We tried to avoid bias by blinding research assistants responsible for coding of disease outcome for exposure status and by not mentioning exposure status in the letters to the treating physicians. We found no evidence of selective physician cooperation, as 85% and 90% of all requests with regard to verification of thyroid diseases for exposed and nonexposed subjects were returned. For skin tumors, the physician cooperation proportion was over 95% in both groups.

Surveillance bias is relevant for our study in that NRI-exposed subjects might more often have sought medical screening for thyroid disorders. However, only 15% of all NRI-exposed participants mentioned NRI in a questionnaire item on radiation treatments. Moreover, there were no significant differences between exposed subjects who mentioned NRI in the questionnaire and those who did not, with regard to several self-reported disease outcomes.

Although we did not demonstrate abnormal disease patterns that might result from hormone-regulated processes, we cannot exclude the possibility that low-dose radiation to the pituitary gland causes hormone imbalances without clinically overt symptoms. As this study did not involve clinical examinations or blood sampling, no data on hormone levels are available to further evaluate this possibility.

With regard to the analysis, we note that some positive findings may be due to chance. We used age-adjusted OR to estimate underlying risk ratios (RR), although the OR will overestimate the RR if an outcome has a more than 10% frequency among nonexposed subjects (45, 46).
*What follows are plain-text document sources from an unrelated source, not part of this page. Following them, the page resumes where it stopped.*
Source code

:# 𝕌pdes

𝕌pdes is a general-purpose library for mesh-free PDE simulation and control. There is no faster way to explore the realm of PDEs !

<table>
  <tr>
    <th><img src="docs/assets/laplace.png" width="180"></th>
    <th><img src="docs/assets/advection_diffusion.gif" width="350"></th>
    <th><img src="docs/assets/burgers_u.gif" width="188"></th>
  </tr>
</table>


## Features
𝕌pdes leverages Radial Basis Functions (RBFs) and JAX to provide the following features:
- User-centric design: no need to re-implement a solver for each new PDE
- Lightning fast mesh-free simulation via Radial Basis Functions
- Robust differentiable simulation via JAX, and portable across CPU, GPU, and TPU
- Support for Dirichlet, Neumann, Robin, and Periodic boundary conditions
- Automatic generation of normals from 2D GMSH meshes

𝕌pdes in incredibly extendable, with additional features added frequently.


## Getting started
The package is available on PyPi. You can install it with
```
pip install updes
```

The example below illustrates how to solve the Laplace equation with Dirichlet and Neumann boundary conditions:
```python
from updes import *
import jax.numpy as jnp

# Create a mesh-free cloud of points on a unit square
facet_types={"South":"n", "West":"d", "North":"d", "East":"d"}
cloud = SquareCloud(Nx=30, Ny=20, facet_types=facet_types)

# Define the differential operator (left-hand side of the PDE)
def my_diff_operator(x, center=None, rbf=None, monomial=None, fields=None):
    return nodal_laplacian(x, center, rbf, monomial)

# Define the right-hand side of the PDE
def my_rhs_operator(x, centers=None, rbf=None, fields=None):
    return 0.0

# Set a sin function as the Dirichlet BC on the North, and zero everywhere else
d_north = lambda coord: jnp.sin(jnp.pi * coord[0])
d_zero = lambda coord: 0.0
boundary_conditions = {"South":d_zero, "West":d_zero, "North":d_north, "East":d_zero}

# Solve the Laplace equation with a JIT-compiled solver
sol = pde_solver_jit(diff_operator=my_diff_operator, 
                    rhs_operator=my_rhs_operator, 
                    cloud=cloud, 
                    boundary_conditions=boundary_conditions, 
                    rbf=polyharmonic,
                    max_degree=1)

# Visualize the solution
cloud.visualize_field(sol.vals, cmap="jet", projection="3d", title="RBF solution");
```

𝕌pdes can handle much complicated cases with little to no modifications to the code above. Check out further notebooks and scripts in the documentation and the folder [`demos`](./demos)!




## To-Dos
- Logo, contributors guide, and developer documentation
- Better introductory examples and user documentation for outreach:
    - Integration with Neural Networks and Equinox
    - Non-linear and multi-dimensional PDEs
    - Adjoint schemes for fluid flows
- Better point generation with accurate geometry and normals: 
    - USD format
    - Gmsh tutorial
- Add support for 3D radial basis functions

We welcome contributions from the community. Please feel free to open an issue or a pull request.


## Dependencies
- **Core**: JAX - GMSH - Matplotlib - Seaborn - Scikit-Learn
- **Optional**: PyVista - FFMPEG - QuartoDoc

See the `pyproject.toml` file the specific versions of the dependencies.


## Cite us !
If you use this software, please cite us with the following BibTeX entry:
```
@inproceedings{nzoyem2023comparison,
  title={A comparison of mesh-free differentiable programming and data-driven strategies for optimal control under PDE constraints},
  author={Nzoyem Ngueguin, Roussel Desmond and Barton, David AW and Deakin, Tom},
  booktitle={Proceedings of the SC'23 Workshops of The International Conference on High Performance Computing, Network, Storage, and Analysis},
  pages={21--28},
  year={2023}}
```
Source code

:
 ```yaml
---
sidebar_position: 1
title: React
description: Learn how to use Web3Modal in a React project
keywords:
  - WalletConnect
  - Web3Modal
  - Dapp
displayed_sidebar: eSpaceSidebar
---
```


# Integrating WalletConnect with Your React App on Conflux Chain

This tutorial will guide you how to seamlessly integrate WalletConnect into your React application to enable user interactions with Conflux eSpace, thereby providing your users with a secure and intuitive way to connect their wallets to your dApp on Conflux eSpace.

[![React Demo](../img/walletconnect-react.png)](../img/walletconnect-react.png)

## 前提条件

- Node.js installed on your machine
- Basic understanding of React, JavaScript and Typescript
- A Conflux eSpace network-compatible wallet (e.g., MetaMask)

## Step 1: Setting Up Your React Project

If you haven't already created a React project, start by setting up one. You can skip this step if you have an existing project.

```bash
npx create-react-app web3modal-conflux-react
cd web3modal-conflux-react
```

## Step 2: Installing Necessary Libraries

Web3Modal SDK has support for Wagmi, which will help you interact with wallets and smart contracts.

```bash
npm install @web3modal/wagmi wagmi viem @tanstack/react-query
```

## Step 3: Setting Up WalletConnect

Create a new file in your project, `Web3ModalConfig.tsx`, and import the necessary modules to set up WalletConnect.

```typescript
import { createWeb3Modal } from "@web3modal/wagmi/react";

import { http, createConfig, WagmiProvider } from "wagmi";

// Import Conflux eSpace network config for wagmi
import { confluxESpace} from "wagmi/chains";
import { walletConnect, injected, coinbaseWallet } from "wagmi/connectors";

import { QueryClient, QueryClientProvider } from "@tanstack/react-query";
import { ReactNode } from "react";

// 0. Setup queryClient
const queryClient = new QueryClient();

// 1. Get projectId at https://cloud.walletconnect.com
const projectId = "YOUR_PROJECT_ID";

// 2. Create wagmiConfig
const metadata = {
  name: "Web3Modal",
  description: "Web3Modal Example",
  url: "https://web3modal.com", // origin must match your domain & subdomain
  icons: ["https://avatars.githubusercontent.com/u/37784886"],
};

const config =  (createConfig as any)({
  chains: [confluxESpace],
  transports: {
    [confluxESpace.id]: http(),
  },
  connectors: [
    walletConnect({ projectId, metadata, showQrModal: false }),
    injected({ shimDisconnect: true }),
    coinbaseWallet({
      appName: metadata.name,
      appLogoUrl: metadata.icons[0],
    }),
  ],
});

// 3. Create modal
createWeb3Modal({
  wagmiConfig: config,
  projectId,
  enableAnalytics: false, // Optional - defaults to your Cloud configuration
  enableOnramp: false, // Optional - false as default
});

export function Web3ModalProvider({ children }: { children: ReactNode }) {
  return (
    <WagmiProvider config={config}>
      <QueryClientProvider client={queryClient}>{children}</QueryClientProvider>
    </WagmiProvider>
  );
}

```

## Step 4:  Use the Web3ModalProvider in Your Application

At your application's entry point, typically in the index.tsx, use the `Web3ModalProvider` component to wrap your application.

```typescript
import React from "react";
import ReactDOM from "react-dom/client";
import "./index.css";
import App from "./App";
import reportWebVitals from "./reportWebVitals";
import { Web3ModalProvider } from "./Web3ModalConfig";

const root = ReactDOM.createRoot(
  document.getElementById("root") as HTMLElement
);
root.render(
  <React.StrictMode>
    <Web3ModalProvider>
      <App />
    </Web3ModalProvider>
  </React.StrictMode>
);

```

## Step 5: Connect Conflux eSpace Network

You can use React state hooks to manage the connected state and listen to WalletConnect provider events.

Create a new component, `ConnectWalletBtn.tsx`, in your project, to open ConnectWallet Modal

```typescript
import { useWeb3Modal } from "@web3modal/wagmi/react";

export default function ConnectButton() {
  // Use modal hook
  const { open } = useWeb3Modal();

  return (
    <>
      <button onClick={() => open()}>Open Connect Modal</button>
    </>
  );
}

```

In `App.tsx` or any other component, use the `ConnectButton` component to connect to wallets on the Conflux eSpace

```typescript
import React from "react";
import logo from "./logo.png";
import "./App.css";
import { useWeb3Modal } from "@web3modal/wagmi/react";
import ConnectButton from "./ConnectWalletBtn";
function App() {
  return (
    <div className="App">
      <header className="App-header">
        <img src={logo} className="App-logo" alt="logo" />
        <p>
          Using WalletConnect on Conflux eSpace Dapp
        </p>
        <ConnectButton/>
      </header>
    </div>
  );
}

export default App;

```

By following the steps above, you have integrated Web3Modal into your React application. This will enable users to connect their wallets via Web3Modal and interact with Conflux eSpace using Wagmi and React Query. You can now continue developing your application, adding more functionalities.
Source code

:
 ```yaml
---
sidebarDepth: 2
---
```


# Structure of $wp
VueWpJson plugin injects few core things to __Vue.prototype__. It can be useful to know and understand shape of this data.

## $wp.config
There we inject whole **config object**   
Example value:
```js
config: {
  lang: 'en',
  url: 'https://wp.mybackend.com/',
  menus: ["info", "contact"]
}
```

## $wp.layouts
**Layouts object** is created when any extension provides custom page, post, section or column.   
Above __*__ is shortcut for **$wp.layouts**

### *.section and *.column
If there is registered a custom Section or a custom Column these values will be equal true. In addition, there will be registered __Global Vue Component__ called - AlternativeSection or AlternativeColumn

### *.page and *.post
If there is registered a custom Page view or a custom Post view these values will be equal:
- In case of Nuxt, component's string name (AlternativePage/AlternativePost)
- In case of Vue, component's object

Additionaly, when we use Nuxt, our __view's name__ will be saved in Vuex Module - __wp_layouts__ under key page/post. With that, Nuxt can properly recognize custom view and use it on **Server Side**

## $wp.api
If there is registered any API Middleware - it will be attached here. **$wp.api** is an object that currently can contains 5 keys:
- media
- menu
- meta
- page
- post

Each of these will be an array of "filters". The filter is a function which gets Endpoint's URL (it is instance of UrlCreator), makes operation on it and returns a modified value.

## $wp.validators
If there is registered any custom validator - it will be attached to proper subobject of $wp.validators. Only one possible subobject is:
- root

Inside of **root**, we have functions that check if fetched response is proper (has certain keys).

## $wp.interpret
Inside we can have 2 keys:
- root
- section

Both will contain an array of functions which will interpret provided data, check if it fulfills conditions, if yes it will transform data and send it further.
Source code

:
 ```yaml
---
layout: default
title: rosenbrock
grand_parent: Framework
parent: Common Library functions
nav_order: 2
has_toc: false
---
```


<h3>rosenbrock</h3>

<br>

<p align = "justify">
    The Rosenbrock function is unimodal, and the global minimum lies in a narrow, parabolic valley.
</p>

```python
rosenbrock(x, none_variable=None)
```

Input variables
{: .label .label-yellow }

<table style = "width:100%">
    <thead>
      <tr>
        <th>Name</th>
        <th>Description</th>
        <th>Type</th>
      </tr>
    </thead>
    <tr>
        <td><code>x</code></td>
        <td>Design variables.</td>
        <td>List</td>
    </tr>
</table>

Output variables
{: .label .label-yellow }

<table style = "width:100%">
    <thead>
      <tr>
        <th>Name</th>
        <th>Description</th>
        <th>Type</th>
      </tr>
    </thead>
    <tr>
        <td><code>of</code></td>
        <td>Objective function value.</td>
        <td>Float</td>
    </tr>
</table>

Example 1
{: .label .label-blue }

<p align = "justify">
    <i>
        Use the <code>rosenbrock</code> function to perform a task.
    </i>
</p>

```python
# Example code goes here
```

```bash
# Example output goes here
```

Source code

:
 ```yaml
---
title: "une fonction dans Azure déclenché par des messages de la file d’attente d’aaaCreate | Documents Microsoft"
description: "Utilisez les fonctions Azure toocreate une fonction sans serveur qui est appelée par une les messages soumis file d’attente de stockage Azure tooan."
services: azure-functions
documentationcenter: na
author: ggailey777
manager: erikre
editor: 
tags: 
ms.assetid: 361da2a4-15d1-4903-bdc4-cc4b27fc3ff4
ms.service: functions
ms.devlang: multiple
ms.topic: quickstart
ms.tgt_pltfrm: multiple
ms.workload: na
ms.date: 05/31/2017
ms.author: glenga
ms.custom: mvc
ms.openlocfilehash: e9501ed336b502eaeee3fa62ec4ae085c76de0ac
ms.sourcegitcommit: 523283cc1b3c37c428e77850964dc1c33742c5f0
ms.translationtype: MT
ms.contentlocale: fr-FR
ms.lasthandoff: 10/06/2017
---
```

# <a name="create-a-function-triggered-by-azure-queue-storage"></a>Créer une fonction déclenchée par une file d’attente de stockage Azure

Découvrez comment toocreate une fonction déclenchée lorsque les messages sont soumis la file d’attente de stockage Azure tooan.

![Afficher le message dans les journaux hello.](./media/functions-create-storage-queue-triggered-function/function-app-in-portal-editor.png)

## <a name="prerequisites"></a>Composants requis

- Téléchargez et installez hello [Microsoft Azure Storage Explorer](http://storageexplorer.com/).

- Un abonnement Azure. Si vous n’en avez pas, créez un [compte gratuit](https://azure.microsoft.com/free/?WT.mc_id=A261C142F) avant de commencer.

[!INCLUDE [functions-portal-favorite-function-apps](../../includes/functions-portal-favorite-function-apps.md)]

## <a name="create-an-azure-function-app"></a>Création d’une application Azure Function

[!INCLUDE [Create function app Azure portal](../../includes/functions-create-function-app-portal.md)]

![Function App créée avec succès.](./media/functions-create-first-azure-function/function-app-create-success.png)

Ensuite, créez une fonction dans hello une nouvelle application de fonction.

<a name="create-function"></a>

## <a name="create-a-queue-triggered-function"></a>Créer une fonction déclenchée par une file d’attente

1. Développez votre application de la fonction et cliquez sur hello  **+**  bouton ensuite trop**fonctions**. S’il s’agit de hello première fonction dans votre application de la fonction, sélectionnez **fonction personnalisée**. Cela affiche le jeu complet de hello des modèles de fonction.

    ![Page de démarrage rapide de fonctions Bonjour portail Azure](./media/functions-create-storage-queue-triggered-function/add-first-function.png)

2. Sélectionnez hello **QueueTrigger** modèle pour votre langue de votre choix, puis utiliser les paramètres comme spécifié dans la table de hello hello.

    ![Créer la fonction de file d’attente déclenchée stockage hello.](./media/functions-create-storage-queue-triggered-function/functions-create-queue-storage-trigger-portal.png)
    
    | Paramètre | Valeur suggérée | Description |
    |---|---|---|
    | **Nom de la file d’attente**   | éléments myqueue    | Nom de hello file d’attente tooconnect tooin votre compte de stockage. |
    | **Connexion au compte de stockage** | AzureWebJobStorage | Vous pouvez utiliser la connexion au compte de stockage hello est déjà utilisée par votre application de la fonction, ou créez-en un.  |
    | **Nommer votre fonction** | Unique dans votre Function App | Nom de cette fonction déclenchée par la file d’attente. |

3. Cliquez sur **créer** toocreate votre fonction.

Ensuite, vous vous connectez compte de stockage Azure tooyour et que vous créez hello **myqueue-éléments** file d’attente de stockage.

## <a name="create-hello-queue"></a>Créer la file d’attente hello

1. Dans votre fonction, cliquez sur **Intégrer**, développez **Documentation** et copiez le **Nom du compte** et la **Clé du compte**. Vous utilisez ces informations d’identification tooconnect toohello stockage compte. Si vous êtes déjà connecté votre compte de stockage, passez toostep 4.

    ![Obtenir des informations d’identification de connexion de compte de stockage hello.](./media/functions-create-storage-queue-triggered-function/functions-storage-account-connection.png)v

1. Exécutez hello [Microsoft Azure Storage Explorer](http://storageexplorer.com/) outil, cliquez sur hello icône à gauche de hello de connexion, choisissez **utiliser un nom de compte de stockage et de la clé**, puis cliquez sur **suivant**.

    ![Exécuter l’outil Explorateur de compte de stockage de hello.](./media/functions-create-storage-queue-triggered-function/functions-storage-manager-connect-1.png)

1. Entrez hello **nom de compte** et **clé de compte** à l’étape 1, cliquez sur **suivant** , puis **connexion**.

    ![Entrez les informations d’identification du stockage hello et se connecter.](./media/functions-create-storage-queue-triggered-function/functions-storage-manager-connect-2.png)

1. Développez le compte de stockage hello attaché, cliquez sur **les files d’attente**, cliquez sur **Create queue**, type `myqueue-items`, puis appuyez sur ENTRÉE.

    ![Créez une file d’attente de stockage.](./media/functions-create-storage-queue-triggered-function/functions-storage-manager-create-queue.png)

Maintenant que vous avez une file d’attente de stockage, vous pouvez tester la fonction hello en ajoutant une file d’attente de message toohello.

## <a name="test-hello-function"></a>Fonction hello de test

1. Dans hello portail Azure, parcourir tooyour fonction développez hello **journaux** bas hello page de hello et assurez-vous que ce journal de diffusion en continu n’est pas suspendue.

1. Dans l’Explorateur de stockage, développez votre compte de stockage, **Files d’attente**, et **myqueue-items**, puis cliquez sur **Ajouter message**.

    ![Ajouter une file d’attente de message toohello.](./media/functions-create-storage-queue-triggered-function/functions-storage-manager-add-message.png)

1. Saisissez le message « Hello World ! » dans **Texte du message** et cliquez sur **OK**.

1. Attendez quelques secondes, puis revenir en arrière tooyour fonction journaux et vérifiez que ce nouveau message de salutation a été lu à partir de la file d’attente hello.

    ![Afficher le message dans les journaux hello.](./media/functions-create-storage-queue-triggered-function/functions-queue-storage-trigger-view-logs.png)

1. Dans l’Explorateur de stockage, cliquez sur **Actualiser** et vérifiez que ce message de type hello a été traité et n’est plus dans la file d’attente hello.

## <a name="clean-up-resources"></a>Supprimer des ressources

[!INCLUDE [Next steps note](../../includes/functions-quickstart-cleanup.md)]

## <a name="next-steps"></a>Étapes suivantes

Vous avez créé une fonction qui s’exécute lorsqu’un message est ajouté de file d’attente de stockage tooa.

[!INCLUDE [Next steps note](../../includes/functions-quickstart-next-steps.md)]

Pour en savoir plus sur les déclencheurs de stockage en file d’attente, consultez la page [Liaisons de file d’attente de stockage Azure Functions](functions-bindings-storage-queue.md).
As this limit is exceeded for all reproductive characteristics, the OR for these variables are likely to slightly overestimate the underlying RR.

In summary, we found no evidence of greatly elevated risk of benign head and neck tumors or thyroid disorders after childhood NRI in The Netherlands. Our observation of an increased risk of facial BCC among NRI-exposed subjects is interesting, and this possible association should be explored further in future studies of NRI-exposed populations. There was no clear evidence of radiation-related pituitary gland dysfunction. However, definite conclusions regarding timing of menopause and male fertility require further prolonged follow-up of our cohort because of the young age of the cohort at present.